Standard pattern — always use placement = "top" and
options = list(container = "body") so tooltips render
correctly inside sidebar panels:
tipify(
textInput(ns("hline.intercepts"), "Y-intercepts",
placeholder = "e.g. 2, -2",
value = .get_default(defaults, "hline.intercepts", "")
),
paste(
"For categorical or factor axes, enter the index (position) of the",
"category rather than its name."
),
placement = "top", options = list(container = "body")
)Inputs that are self-explanatory from their label (e.g.,
"Plot Title", "X-axis Variable") do not need a
tooltip.
Reuse Uniform Input Helpers
In time, these helpers will be further formalized and exported, but
they can be used with the VizModules::: prefix in the
meantime.
Before writing custom inputs, check whether a uniform helper already covers your needs:
| Helper | Provides |
|---|---|
.uniform_lines_inputs_ui() |
Horizontal, vertical, and diagonal reference line controls |
.uniform_axes_inputs_ui() |
Font, axis border, gridline, tick, and facet styling |
.uniform_stats_inputs_ui() |
Pairwise statistical testing and bracket annotation controls |
.uniform_plotly_inputs_ui() |
Download buttons, margins, subplot spacing, and draw-shape styling |
Pass ns and a defaults list to each helper.
Use the include.* arguments to opt in to optional groups
(e.g., include.fit.lines = TRUE for scatter plots,
include.rotate = TRUE for bar plots).
Using the uniform helpers ensures that shared inputs behave identically across every module and that future changes to those helpers propagate automatically.
Imports: @importFrom Over ::
-
Always use
@importFrom pkg funin the roxygen header of any file that calls an external function, then call the function directly (fun()) in the body. -
Avoid
pkg::fun()calls in module code.
The only exception is a one-off call in an @examples
block or vignette where the full qualified name aids readability.
Sanitizing User-Provided Expressions
Never use eval(str2expression()) or
eval(parse()) on raw user input.

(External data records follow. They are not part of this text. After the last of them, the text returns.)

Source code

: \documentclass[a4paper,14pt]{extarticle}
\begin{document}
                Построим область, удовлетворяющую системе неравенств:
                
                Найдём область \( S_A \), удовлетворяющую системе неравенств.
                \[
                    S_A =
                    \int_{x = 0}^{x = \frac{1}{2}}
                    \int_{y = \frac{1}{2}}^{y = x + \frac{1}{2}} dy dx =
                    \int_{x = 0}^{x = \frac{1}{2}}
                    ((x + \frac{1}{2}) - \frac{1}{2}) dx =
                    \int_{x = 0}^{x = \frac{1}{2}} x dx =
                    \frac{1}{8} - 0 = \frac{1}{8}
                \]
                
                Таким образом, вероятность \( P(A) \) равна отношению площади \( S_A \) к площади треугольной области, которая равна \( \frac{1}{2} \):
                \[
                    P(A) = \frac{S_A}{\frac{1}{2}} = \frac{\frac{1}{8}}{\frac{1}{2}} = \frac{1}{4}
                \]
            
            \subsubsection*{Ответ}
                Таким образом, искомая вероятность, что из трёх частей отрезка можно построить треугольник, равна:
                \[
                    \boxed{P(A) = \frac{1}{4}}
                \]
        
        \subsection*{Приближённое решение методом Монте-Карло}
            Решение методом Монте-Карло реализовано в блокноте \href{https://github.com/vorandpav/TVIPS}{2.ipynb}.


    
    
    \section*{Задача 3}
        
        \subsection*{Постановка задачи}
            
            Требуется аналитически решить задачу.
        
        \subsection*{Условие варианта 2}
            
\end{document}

If a Shiny app is
deployed publicly, this allows arbitrary code execution on the server
(e.g., system("rm -rf /")). VizModules provides three
exported helper functions for safely handling user-typed expressions.

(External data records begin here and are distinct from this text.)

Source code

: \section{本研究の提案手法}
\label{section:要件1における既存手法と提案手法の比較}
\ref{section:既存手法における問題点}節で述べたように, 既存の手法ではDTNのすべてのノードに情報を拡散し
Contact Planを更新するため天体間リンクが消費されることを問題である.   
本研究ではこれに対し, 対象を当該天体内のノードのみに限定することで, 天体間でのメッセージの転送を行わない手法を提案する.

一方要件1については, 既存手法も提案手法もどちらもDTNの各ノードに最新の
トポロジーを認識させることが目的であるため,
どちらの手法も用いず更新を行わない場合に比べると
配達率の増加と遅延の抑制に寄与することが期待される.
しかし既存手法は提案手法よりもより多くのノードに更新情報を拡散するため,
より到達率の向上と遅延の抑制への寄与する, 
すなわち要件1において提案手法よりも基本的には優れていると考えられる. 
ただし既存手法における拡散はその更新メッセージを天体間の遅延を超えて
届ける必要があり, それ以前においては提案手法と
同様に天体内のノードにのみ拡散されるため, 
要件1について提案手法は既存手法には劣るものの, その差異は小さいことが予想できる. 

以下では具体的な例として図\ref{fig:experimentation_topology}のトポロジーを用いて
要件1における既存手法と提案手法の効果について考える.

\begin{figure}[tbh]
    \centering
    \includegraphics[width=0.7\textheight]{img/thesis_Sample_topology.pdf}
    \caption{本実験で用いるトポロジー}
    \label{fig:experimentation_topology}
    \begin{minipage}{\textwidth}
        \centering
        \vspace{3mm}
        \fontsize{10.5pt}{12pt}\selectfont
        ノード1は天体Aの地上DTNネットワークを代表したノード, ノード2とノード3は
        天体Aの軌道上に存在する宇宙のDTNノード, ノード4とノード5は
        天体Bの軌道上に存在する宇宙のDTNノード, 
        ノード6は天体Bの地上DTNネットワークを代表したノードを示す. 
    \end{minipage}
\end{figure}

Use them whenever your module accepts free-text input that will be
evaluated or passed to a plotting function.
safe_eval_filter(expr_text, data)
Use when a module evaluates a user-typed filter expression directly to produce a logical vector for row subsetting. The expression is parsed, its AST is walked to ensure only allowed operations are present (comparisons, logical operators, column references, and literals), and then it is evaluated in a restricted environment containing only the data frame’s columns.

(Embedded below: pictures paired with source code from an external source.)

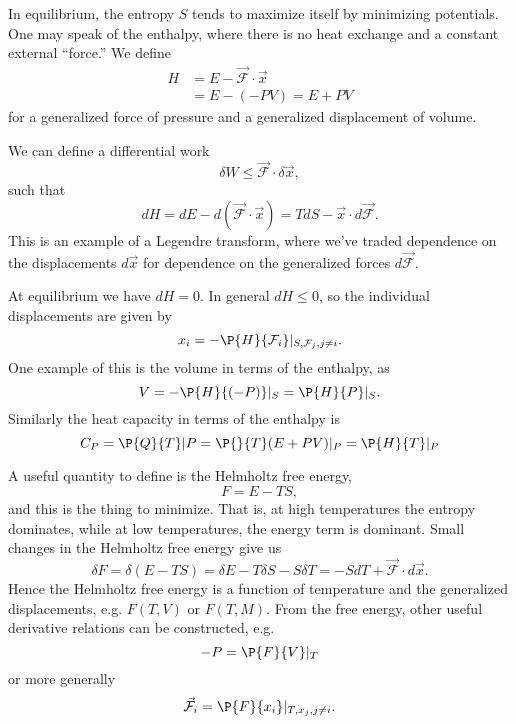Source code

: In equilibrium, the entropy $S$ tends to maximize itself by minimizing potentials. One may speak of the enthalpy, where there is no heat exchange and a constant external ``force.'' We define
\begin{align}
    H &= E - \vec{\mathcal{F}}\cdot \vec x\\
    &= E-(-PV) = E+PV
\end{align}
for a generalized force of pressure and a generalized displacement of volume.

We can define a differential work
\begin{equation}
    \delta W \leq \vec{\mathcal{F}} \cdot \delta \vec x,
\end{equation}
such that
\begin{equation}
    dH = dE  -d(\vec{\mathcal F} \cdot \vec x) = TdS - \vec x \cdot d \vec{\mathcal F}.
\end{equation}
This is an example of a Legendre transform, where we've traded dependence on the displacements $d\vec x$ for dependence on the generalized forces $d\vec{\mathcal F}$.

At equilibrium we have $dH=0$. In general $dH \leq 0$, so the individual displacements are given by
\begin{equation}
    x_i = -\P{H}{\mathcal{F}_i}|_{S,\mathcal F_j, j\neq i}.
\end{equation}
One example of this is the volume in terms of the enthalpy, as
\begin{equation}
    V=-\P{H}{(-P)}|_S = \P{H}{P}|_S.
\end{equation}
Similarly the heat capacity in terms of the enthalpy is
\begin{equation}
    C_P= \P{Q}{T}|P =\P{}{T} (E+PV)|_P = \P{H}{T}|_P
\end{equation}

A useful quantity to define is the Helmholtz free energy,
\begin{equation}
    F= E-TS,
\end{equation}
and this is the thing to minimize. That is, at high temperatures the entropy dominates, while at low temperatures, the energy term is dominant. Small changes in the Helmholtz free energy give us
\begin{equation}
    \delta F = \delta (E-TS) = \delta E - T\delta S - S \delta T = -S dT + \vec{\mathcal{F}}\cdot d\vec x.
\end{equation}
Hence the Helmholtz free energy is a function of temperature and the generalized displacements, e.g. $F(T,V)$ or $F(T,M)$. From the free energy, other useful derivative relations can be constructed, e.g.
\begin{equation}
    -P = \P{F}{V}|_T
\end{equation}
or more generally
\begin{equation}
    \vec{\mathcal{F}}_i = \P{F}{x_i}|_{T,x_j, j\neq i}.
\end{equation}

# In a module server — filtering rows by a textInput:
rows.use = safe_eval_filter(isolate_fn(input$rows.use), data())Returns a logical vector (same length as nrow(data)), or
NULL if the input is empty, unparseable, or contains
disallowed operations.
validate_expression(expr_text, col_names)
Use when a module passes a user-typed expression
string through to a downstream plotting function that will evaluate it
internally (e.g., plotthis::BoxPlot(highlight = ...)). The
string is validated but not executed.
# In a module server — passing a highlight expression to plotthis:
highlight <- validate_expression(isolate_fn(input$highlight), names(data()))Returns the original string if safe, or NULL.
safe_resolve_adj_fxn(fn_name)
Use when a module resolves a function name from a dropdown or text
input into an actual function reference (e.g., for
x.adj.fxn, y.adj.fxn). Only function names in
the allowed list ("log2", "log",
"log10", "neg_log10", "log1p",
"as.factor", "abs", "sqrt") are
accepted.
# In a module server — resolving an adjustment function:
x.adj.fxn = safe_resolve_adj_fxn(isolate_fn(input$x.adj.fxn))Returns the function, or NULL if the name is empty or
not in the allowed list.
What counts as “allowed”?
All three helpers share the same whitelist of safe AST nodes:
-
Comparisons:
<,>,<=,>=,==,!= -
Logical operators:
&,&&,|,||,! -
Utilities:
%in%,c(),is.na(),is.null() -
Arithmetic:
-,+,*,/,:,%% -
Grouping:
() - Column names from the data
-
Literals: numbers, strings,
TRUE,FALSE,NA,NULL,Inf,NaN
Anything outside this list (including function calls like
system(), file.remove(),
library(), etc.) is rejected and a warning is issued.